Men's Golf

- Title:
- Head Coach
- Email:
- afdibite@unc.edu
The 2025-26 season is DiBitetto’s ninth as Carolina’s head coach and 15th with the Tar Heel men’s golf program.
DiBitetto (pronounced DEE-bih-TET-toe) has led the Tar Heels to 24 team tournament titles, four top-five NCAA Championship finishes and an ACC championship. His players have earned National Player-of-the-Year, ACC Player-of-the-Year and ACC Rookie-of-the-Year honors, represented the United States in the Walker Cup and Palmer Cup, earned 18 All-America, 24 PING All-East Region and 18 All-ACC awards, and are having success on the professional level, including the PGA TOUR.
In the last eight seasons, Tar Heel players have produced the 10-best career scoring averages and the 10-best single-season averages in UNC history.

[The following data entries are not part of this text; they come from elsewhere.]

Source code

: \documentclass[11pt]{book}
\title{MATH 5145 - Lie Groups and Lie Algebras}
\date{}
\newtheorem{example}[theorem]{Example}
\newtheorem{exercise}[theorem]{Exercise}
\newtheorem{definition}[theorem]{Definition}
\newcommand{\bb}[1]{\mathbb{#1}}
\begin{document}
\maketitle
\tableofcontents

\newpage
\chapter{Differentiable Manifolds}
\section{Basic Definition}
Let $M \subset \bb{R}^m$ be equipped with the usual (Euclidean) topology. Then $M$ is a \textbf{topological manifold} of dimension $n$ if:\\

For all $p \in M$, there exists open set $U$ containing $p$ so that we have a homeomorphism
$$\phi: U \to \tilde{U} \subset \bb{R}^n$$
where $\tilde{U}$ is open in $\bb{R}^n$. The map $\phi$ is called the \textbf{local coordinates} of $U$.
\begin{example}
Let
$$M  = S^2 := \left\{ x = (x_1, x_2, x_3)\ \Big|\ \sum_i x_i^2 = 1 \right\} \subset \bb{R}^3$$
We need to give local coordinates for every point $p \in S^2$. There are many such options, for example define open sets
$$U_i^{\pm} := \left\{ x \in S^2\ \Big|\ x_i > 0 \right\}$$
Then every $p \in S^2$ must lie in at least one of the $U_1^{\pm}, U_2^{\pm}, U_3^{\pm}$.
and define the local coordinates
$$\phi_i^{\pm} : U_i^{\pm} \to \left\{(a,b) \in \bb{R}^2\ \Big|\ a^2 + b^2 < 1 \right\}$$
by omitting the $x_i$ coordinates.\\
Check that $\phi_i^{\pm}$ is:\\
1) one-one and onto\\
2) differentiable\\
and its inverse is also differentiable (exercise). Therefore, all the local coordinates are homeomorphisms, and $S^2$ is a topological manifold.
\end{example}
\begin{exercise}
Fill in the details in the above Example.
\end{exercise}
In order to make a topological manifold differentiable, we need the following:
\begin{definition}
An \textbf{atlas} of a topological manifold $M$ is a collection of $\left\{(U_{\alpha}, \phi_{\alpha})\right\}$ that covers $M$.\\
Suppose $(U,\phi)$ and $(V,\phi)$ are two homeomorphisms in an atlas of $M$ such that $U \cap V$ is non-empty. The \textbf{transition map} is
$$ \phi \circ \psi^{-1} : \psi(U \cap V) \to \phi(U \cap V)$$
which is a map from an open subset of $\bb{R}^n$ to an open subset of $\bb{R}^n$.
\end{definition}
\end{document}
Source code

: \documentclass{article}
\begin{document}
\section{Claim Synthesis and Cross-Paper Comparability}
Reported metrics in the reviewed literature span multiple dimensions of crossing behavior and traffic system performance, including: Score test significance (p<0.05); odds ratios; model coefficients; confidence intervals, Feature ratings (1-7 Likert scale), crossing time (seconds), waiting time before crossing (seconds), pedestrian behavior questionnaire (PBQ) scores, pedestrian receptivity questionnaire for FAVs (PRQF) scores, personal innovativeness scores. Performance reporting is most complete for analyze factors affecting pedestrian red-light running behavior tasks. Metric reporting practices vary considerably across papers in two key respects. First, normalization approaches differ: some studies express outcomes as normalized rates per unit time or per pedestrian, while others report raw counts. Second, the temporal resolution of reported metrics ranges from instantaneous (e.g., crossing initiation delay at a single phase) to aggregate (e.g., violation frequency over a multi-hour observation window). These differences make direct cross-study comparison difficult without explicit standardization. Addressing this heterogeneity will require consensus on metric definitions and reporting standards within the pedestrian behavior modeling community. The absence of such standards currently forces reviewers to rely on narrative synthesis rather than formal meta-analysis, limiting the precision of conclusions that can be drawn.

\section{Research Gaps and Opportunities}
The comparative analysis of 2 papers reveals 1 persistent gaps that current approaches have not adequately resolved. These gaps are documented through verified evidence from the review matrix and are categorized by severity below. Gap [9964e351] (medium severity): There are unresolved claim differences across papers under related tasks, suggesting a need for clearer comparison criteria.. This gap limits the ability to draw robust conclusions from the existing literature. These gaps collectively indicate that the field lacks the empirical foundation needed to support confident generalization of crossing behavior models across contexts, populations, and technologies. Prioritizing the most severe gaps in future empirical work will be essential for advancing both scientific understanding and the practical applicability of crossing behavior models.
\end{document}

Carolina advanced to match play in the 2021, 2022, 2023 and 2024 NCAA Championships, becoming the third team to qualify for match play in four consecutive seasons since the format began in 2009. It was the first time UNC finished in the top five in more than two consecutive seasons, and it marked the second time ever and the first time in more than 50 years that an ACC team had four top-five NCAA Championship finishes in a row.
DiBitetto was named ACC Coach of the Year in 2022, 2023 and 2024, the second time in ACC history and the first time since 1998 a coach won the award in three consecutive seasons.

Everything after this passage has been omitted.